Repeat everything in the listing below. Keep each line exact.

────────

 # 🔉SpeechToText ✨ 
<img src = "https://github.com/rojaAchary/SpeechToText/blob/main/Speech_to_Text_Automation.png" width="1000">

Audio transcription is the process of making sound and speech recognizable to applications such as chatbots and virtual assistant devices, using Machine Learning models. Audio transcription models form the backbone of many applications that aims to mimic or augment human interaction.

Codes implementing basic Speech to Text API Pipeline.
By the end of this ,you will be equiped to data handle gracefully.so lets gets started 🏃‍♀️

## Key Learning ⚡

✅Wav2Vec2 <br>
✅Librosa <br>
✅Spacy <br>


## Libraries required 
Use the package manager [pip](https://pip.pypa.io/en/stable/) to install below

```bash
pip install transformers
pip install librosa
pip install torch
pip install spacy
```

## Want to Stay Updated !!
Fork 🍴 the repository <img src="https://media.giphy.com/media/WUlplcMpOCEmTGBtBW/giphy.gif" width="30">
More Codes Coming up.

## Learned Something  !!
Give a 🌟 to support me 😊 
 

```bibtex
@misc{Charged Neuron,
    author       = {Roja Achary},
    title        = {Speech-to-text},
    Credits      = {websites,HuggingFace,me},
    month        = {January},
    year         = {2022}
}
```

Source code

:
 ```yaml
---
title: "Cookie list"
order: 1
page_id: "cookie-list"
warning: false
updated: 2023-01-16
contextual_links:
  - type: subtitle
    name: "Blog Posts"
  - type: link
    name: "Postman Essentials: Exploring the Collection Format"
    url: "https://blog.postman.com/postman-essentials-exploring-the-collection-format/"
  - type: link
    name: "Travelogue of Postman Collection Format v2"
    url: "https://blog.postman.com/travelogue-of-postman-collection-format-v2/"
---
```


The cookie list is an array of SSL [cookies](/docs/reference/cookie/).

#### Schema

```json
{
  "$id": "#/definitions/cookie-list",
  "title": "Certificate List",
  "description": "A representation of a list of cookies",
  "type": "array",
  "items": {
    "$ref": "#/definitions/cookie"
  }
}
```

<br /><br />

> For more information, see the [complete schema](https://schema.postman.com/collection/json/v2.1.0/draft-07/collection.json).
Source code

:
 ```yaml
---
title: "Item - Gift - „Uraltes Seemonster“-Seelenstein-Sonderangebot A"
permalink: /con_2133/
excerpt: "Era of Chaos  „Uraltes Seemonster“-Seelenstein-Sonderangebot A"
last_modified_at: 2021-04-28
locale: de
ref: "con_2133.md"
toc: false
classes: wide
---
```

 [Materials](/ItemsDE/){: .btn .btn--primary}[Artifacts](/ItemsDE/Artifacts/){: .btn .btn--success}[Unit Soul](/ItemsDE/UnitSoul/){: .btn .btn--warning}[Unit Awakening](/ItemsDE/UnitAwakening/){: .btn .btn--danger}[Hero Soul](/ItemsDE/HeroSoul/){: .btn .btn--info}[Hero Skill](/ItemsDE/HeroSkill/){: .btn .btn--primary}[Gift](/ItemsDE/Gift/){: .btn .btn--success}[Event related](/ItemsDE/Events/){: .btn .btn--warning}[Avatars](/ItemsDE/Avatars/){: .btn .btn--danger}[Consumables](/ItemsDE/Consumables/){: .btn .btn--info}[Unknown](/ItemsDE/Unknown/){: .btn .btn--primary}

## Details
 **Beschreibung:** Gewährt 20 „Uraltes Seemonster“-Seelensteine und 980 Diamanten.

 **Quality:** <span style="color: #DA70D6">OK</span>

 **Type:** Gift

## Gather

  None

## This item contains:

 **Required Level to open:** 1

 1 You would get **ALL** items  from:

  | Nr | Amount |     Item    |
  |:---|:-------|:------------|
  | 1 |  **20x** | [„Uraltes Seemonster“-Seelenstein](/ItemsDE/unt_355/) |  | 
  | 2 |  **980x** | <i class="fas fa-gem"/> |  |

────────

Output for this exercise =
 # 🔉SpeechToText ✨ 
<img src = "https://github.com/rojaAchary/SpeechToText/blob/main/Speech_to_Text_Automation.png" width="1000">

Audio transcription is the process of making sound and speech recognizable to applications such as chatbots and virtual assistant devices, using Machine Learning models. Audio transcription models form the backbone of many applications that aims to mimic or augment human interaction.

Codes implementing basic Speech to Text API Pipeline.
By the end of this ,you will be equiped to data handle gracefully.so lets gets started 🏃‍♀️

## Key Learning ⚡

✅Wav2Vec2 <br>
✅Librosa <br>
✅Spacy <br>


## Libraries required 
Use the package manager [pip](https://pip.pypa.io/en/stable/) to install below

```bash
pip install transformers
pip install librosa
pip install torch
pip install spacy
```

## Want to Stay Updated !!
Fork 🍴 the repository <img src="https://media.giphy.com/media/WUlplcMpOCEmTGBtBW/giphy.gif" width="30">
More Codes Coming up.

## Learned Something  !!
Give a 🌟 to support me 😊 
 

```bibtex
@misc{Charged Neuron,
    author       = {Roja Achary},
    title        = {Speech-to-text},
    Credits      = {websites,HuggingFace,me},
    month        = {January},
    year         = {2022}
}
```

Source code

:
 ```yaml
---
title: "Cookie list"
order: 1
page_id: "cookie-list"
warning: false
updated: 2023-01-16
contextual_links:
  - type: subtitle
    name: "Blog Posts"
  - type: link
    name: "Postman Essentials: Exploring the Collection Format"
    url: "https://blog.postman.com/postman-essentials-exploring-the-collection-format/"
  - type: link
    name: "Travelogue of Postman Collection Format v2"
    url: "https://blog.postman.com/travelogue-of-postman-collection-format-v2/"
---
```


The cookie list is an array of SSL [cookies](/docs/reference/cookie/).

#### Schema

```json
{
  "$id": "#/definitions/cookie-list",
  "title": "Certificate List",
  "description": "A representation of a list of cookies",
  "type": "array",
  "items": {
    "$ref": "#/definitions/cookie"
  }
}
```

<br /><br />

> For more information, see the [complete schema](https://schema.postman.com/collection/json/v2.1.0/draft-07/collection.json).
Source code

:
 ```yaml
---
title: "Item - Gift - „Uraltes Seemonster“-Seelenstein-Sonderangebot A"
permalink: /con_2133/
excerpt: "Era of Chaos  „Uraltes Seemonster“-Seelenstein-Sonderangebot A"
last_modified_at: 2021-04-28
locale: de
ref: "con_2133.md"
toc: false
classes: wide
---
```

 [Materials](/ItemsDE/){: .btn .btn--primary}[Artifacts](/ItemsDE/Artifacts/){: .btn .btn--success}[Unit Soul](/ItemsDE/UnitSoul/){: .btn .btn--warning}[Unit Awakening](/ItemsDE/UnitAwakening/){: .btn .btn--danger}[Hero Soul](/ItemsDE/HeroSoul/){: .btn .btn--info}[Hero Skill](/ItemsDE/HeroSkill/){: .btn .btn--primary}[Gift](/ItemsDE/Gift/){: .btn .btn--success}[Event related](/ItemsDE/Events/){: .btn .btn--warning}[Avatars](/ItemsDE/Avatars/){: .btn .btn--danger}[Consumables](/ItemsDE/Consumables/){: .btn .btn--info}[Unknown](/ItemsDE/Unknown/){: .btn .btn--primary}

## Details
 **Beschreibung:** Gewährt 20 „Uraltes Seemonster“-Seelensteine und 980 Diamanten.

 **Quality:** <span style="color: #DA70D6">OK</span>

 **Type:** Gift

## Gather

  None

## This item contains:

 **Required Level to open:** 1

 1 You would get **ALL** items  from:

  | Nr | Amount |     Item    |
  |:---|:-------|:------------|
  | 1 |  **20x** | [„Uraltes Seemonster“-Seelenstein](/ItemsDE/unt_355/) |  | 
  | 2 |  **980x** | <i class="fas fa-gem"/> |  |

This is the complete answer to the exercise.